In this blog, we are discussing the rights of the surety in a contract of guarantee. But who is a surety? Under a contract of guarantee, a surety is a person who gives the guarantee to the creditor that he shall make the payment of the debt if the principal debtor defaults on it. Hence, the surety kind of acts on behalf of the principal debtor and undertakes for the payment of debts of the principal debtor. However, it should be noted that after making the payment and discharging the liability of the principal debtor, the surety is entitled to various rights. Let us find them out in the paragraphs below:
What are the Rights of Surety?
A surety holds certain rights against the creditor (under Section 141 of the Contract Act), against the principal debtor (under Sections 140 and 145) and against the co-sureties (under Sections 146 and 147).

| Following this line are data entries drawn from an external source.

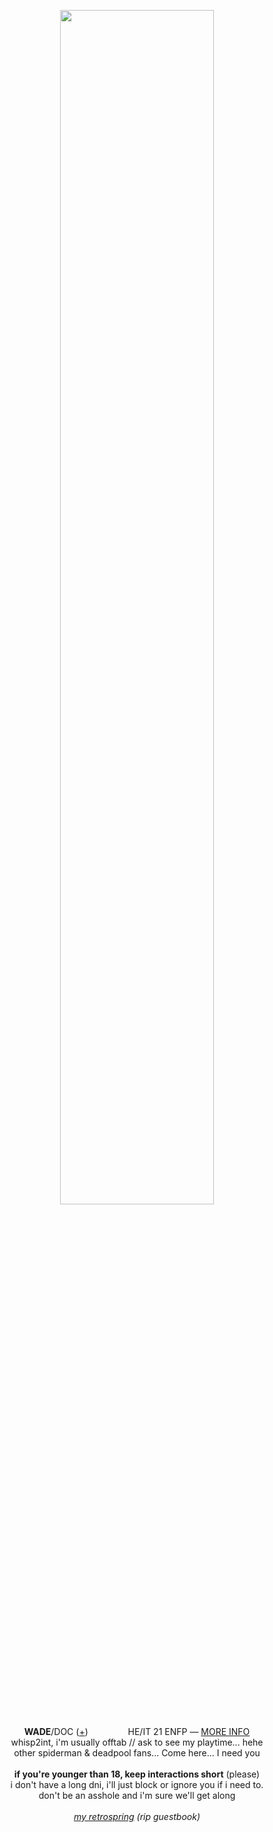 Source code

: <p align="center">
<p align="center">
<img src="https://i.imgur.com/zs88Yca.png" width="70%">
</p>
<p align="center">
<b>WADE</b>/DOC (<a href="https://pronouns.cc/@deadpool">+</a>) <img src="https://i.imgur.com/IhhjVC0.png" height="16px"> <img src="https://i.imgur.com/c3uGXkv.png" height="16px"> <img src="https://i.imgur.com/ntbd54O.png" height="16px"> HE/IT 21 ENFP ― <a href="https://funny.straw.page/">MORE INFO</a>
<br>whisp2int, i'm usually offtab // ask to see my playtime... hehe
<br>other spiderman & deadpool fans... Come here... I need you
<br><br><b>if you're younger than 18, keep interactions short</b> (please)
<br>i don't have a long dni, i'll just block or ignore you if i need to.
<br>don't be an asshole and i'm sure we'll get along
<br><br><i><a href="https://retrospring.net/@deadpool">my retrospring</a> (rip guestbook)</i>
</p>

These rights of the surety are explained as follows:
A) Rights of Surety against Creditor
Under Section 141, a surety is entitled to receive the benefit of every security that the creditor has got against the principal debtor at the time of entering into the contract of suretyship. He is entitled to this benefit whether he is aware of the existence of such security or not. Moreover, if the creditor loses or parts with such security without obtaining the consent of the surety, the surety is discharged from his liability to the extent of the value of the security.
For example, A has lent Rs. 15,000 to B on C’s guarantee. This debt is additionally secured by an assignment deed, which is the lease of B’s house. B fails to pay the debt, and C is compelled to do so. Here, C is entitled to receive the assignment deed in his favour after paying off B’s liabilities.
B) Rights of Surety against Principal Debtor
After the debt is discharged, the surety takes the place of the creditor or is subrogated to all of the creditor’s rights against the principal debtor. He can then sue the principal debtor for the amount he paid to the creditor in the event of the debtor’s default. For what he has paid, he becomes a creditor of the principal debtor.
This right of the surety is called the “right of subrogation”. It indicates that the surety steps into the shoes of the creditor upon payment of the guaranteed debt or fulfillment of the guaranteed duty. (Section 140).
Another right that the surety holds against the principal debtor is the “right of indemnity” (Section 145 of the Contract Act). In every contract of guarantee, the principal debtor makes an implied promise to indemnify the surety, and the surety has the right to recover from the principal debtor whatever amount he has legally paid under the guarantee. But the surety has no right to recover any monies he has unlawfully paid.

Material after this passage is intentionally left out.